- **Exercise requirements**
For the data below, report how many lines contain the string "List" and write nothing more.

- **Data for analysis**

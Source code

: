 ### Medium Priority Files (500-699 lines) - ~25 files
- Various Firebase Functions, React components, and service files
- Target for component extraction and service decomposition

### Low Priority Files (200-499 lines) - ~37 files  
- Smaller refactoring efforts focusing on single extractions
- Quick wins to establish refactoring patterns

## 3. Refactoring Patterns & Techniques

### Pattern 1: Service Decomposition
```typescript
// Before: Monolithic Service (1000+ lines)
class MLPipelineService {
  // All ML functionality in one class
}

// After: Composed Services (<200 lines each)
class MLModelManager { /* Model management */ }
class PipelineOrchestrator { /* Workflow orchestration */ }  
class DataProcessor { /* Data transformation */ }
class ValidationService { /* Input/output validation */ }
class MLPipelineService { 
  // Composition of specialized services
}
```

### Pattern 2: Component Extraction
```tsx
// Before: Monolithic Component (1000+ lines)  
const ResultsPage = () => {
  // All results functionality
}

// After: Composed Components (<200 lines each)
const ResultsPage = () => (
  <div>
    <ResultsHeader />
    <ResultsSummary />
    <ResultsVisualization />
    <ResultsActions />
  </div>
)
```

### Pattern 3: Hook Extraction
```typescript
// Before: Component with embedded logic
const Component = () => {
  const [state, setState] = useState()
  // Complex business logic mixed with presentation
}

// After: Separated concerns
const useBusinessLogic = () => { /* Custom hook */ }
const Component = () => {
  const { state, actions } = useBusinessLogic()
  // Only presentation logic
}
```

* * *

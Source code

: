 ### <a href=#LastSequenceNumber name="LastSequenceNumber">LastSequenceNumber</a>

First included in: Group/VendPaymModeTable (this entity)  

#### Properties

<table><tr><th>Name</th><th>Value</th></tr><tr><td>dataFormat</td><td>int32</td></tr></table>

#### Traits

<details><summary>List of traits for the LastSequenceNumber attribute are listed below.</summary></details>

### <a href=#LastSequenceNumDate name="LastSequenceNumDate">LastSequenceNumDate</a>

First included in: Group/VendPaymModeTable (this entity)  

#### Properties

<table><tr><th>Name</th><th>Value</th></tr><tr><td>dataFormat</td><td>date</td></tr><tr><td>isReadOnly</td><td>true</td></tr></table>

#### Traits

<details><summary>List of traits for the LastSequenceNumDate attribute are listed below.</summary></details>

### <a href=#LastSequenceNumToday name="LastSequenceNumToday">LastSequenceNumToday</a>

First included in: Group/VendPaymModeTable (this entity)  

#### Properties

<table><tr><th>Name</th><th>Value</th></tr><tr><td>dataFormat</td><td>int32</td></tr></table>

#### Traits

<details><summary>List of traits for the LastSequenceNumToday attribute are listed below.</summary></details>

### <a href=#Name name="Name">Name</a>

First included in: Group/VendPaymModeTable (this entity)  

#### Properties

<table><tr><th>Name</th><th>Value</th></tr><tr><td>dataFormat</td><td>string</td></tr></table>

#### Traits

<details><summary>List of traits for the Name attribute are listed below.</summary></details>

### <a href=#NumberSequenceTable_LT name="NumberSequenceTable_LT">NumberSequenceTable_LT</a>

- **Answer box**
4